But then I sit with that little voice inside that has always been brutally honest. The one past the excuses, frustrations and reasonings. The truth that we know is there, but ignore if it's not what we want to hear.


I'm afraid to succeed.


How stupid is that? That can't be right. I ignored it for months. I told myself that I just need to start over again and that maybe it will stick this next time. Forget that I didn't believe my own hollow words. I wasn't ready to admit such a fear. Everyone wants to succeed. It makes no sense to fear it.


Eventually though, things we try to push down come bubbling back up to the surface. So today, I'm looking in the mirror and having an honest conversation with myself.


I have areas in my life I'm comfortable failing in. It's familiar. I know how to do it and I know which excuses to use so that it's not really my fault. But deep down, I know it is. Yes there were things that may have been outside of my control, but I did nothing with what was. I have plenty of tools, support and knowledge to make what I can control work toward the outcome I want. I'm just scared to death.


I'm scared that if I do succeed I will find a way to mess it up again and it will be a lot farther to fall. I'm a pro at starting over, and over, and over. Reaching the top of the mountain? That one, not so much.


It's risky, but it sounds so exhilarating. So what is it that I'm missing for my mountain climb?


I need to change my "why". Losing weight because I feel shameful about my body isn't a good enough reason. Running a business because I'm afraid I'll end up in a job I hate again isn't a good enough reason. Not taking the time to prioritize my schedule because I'm afraid I won't execute it well isn't a good enough reason.

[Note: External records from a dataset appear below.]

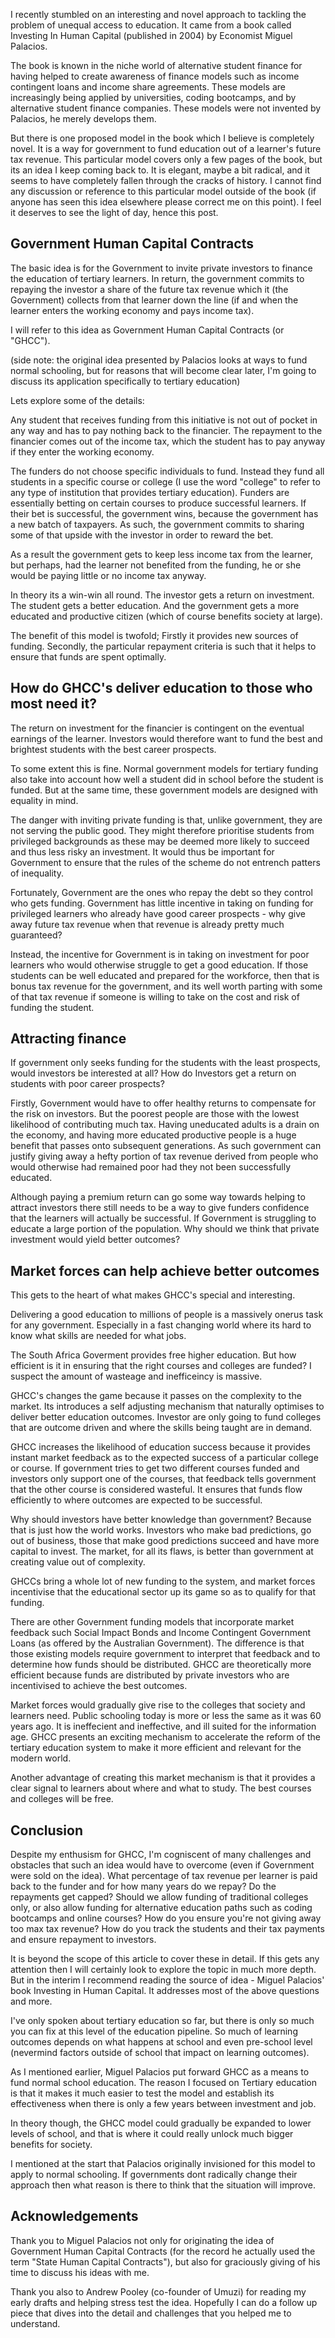 I recently stumbled on an interesting and novel approach to tackling the problem of unequal access to education. It came from a book called Investing In Human Capital (published in 2004) by Economist Miguel Palacios. 

The book is known in the niche world of alternative student finance for having helped to create awareness of finance models such as income contingent loans and income share agreements. These  models are increasingly being applied by universities, coding bootcamps, and by alternative student finance companies. These models were not invented by Palacios, he merely develops them. 

But there is one proposed model in the book which I believe is completely novel. It is a way for government to fund education out of a learner's future tax revenue. This particular model covers only a few pages of the book, but its an idea I keep coming back to. It is elegant, maybe a bit radical, and it seems to have completely fallen through the cracks of history. I cannot find any discussion or reference to this particular model outside of the book (if anyone has seen this idea elsewhere please correct me on this point). I feel it deserves to see the light of day, hence this post. 

## Government Human Capital Contracts

The basic idea is for the Government to invite private investors to finance the education of tertiary learners. In return, the government commits to repaying the investor a share of the future tax revenue which it (the Government) collects from that learner down the line (if and when the learner enters the working economy and pays income tax).

I will refer to this idea as Government Human Capital Contracts (or "GHCC").

(side note: the original idea presented by Palacios looks at ways to fund normal schooling, but for reasons that will become clear later, I'm going to discuss its application specifically to tertiary education) 

Lets explore some of the details:

Any student that receives funding from this initiative is not out of pocket in any way and has to pay nothing back to the financier. The repayment to the financier comes out of the income tax, which the student has to pay anyway if they enter the working economy.  

The funders do not choose specific individuals to fund. Instead they fund all students in a specific course or college (I use the word "college" to refer to any type of institution that provides tertiary education). Funders are essentially betting on certain courses to produce successful learners. If their bet is successful, the government wins, because the government has a new batch of taxpayers. As such, the government commits to sharing some of that upside with the investor in order to reward the bet.

As a result the government gets to keep less income tax from the learner, but perhaps, had the learner not benefited from the funding, he or she would be paying little or no income tax anyway.

In theory its a win-win all round. The investor gets a return on investment. The student gets a better education. And the government gets a more educated and productive citizen (which of course benefits society at large).

The benefit of this model is twofold; Firstly it provides new sources of funding. Secondly, the particular repayment criteria is such that it helps to ensure that funds are spent optimally. 

## How do GHCC's deliver education to those who most need it?

The return on investment for the financier is contingent on the eventual earnings of the learner. Investors would therefore want to fund the best and brightest students with the best career prospects. 

To some extent this is fine. Normal government models for tertiary funding also take into account how well a student did in school before the student is funded. But at the same time, these government models are designed with equality in mind.

The danger with inviting private funding is that, unlike government, they are not serving the public good. They might therefore prioritise students from privileged backgrounds as these may be deemed more likely to succeed and thus less risky an investment. It would thus be important for Government to ensure that the rules of the scheme do not entrench patters of inequality. 

Fortunately, Government are the ones who repay the debt so they control who gets funding. Government has little incentive in taking on funding for privileged learners who already have good career prospects - why give away future tax revenue when that revenue is already pretty much guaranteed? 

Instead, the incentive for Government is in taking on investment for poor learners who would otherwise struggle to get a good education. If those students can be well educated and prepared for the workforce, then that is bonus tax revenue for the government, and its well worth parting with some of that tax revenue if someone is willing to take on the cost and risk of funding the student. 

## Attracting finance

If government only seeks funding for the students with the least prospects, would investors be interested at all? How do Investors get a return on students with poor career prospects?

Firstly, Government would have to offer healthy returns to compensate for the risk on investors. But the poorest people are those with the lowest likelihood of contributing much tax. Having uneducated adults is a drain on the economy, and having more educated productive people is a huge benefit that passes onto subsequent generations. As such government can justify giving away a hefty portion of tax revenue derived from people who would otherwise had remained poor had they not been successfully educated. 

Although paying a premium return can go some way towards helping to attract investors there still needs to be a way to give funders confidence that the learners will actually be successful. If Government is struggling to educate a large portion of the population. Why should we think that private investment would yield better outcomes?

## Market forces can help achieve better outcomes

This gets to the heart of what makes GHCC's special and interesting.

Delivering a good education to millions of people is a massively onerus task for any government. Especially in a fast changing world where its hard to know what skills are needed for what jobs.

The South Africa Goverment provides free higher education. But how efficient is it in ensuring that the right courses and colleges are funded? I suspect the amount of wasteage and inefficeincy is massive. 

GHCC's changes the game because it passes on the complexity to the market. Its introduces a self adjusting mechanism that naturally optimises to deliver better education outcomes. Investor are only going to fund colleges that are outcome driven and where the skills being taught are in demand.  

GHCC increases the likelihood of education success because it provides instant market feedback as to the expected success of a particular college or course. If government tries to get two different courses funded and investors only support one of the courses, that feedback tells government that the other course is considered wasteful. It ensures that funds flow efficiently to where outcomes are expected to be successful. 

Why should investors have better knowledge than government? Because that is just how the world works. Investors who make bad predictions, go out of business, those that make good predictions succeed and have more capital to invest. The market, for all its flaws, is better than government at creating value out of complexity. 

GHCCs bring a whole lot of new funding to the system, and market forces incentivise that the educational sector up its game so as to qualify for that funding. 

There are other Government funding models that incorporate market feedback such Social Impact Bonds and Income Contingent Government Loans (as offered by the Australian Government). The difference is that those existing models require government to interpret that feedback and to determine how funds should be distributed. GHCC are theoretically more efficient because funds are distributed by private investors who are incentivised to achieve the best outcomes. 

Market forces would gradually give rise to the colleges that society and learners need. Public schooling today is more or less the same as it was 60 years ago. It is ineffecient and ineffective, and ill suited for the information age. GHCC presents an exciting mechanism to accelerate the reform of the tertiary education system to make it more efficient and relevant for the modern world. 

Another advantage of creating this market mechanism is that it provides a clear signal to learners about where and what to study. The best courses and colleges will be free.  

## Conclusion 

Despite my enthusism for GHCC, I'm cogniscent of many challenges and obstacles that such an idea would have to overcome (even if Government were sold on the idea). What percentage of tax revenue per learner is paid back to the funder and for how many years do we repay? Do the repayments get capped? Should we allow funding of traditional colleges only, or also allow funding for alternative education paths such as coding bootcamps and online courses? How do you ensure you're not giving away too max tax revenue? How do you track the students and their tax payments and ensure repayment to investors. 

It is beyond the scope of this article to cover these in detail. If this gets any attention then I will certainly look to explore the topic in much more depth. But in the interim I recommend reading the source of idea - Miguel Palacios' book Investing in Human Capital. It addresses most of the above questions and more.

I've only spoken about tertiary education so far, but there is only so much you can fix at this level of the education pipeline. So much of learning outcomes depends on what happens at school and even pre-school level (nevermind factors outside of school that impact on learning outcomes). 

As I mentioned earlier, Miguel Palacios put forward GHCC as a means to fund normal school education. The reason I focused on Tertiary education is that it makes it much easier to test the model and establish its effectiveness when there is only a few years between investment and job. 

In theory though, the GHCC model could gradually be expanded to lower levels of school, and that is where it could really unlock much bigger benefits for society. 

I mentioned at the start that Palacios originally invisioned for this model to apply to normal schooling. 
If governments dont radically change their approach then what reason is there to think that the situation will improve. 

## Acknowledgements
Thank you to Miguel Palacios not only for originating the idea of Government Human Capital Contracts (for the record he actually used the term "State Human Capital Contracts"), but also for graciously giving of his time to discuss his ideas with me. 

Thank you also to Andrew Pooley (co-founder of Umuzi) for reading my early drafts and helping stress test the idea. Hopefully I can do a follow up piece that dives into the detail and challenges that you helped me to understand.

I need a reason full of life and hope to move forward. Fearing to succeed because of the possibility of failure hasn't gotten me anywhere. There's no joy in it. I need to learn to make and exchange sacrifices for what brings passion to my soul. There must be an intent for making healthy choices. Something greater than guilt or shame. Something greater than the fear of falling.


I've been thrown out of the saddle half a dozen times. It's not a great feeling. Honestly, this last time really sucked, but I keep getting back in the saddle. Why? Because I know what it feels like when the horse and I are in sync. It's one of the most amazing feelings I've ever had while riding and it takes a lot of work to reach. In those few moments, it's like dancing with a partner that can read your mind. The moves are effortless and the feeling is absolutely thrilling. When you come down from cloud 9 you know you will work and keep pushing forward just to have another ride like that. Just to experience that connection and have a chance to dance again. It's pure joy.


That's what I choose. Joy. I chose my health for the joy of doing what I love. I choose to put my heart and soul into this company because helping women conquer their own mountains gives me joy. I chose to organize my day because having time for people I love gives me joy.


I choose joy and with joy comes freedom. Not the do-whatever-you-want-whenever-you-want kind of freedom. This freedom comes with some sacrifices, but the view at the top of the mountain is all the more sweeter for it.


To all the other women with similar struggles, I hope you'll join me and discover what brings you joy and the sacrifices worth giving up to embrace it. I'm probably going to still struggle with my own failings, but if I keep my eyes focused on the top of the mountain instead of looking down at what could go wrong, I know I'll succeed. And when I get to the top, I'm going to shout with a heart full of joy.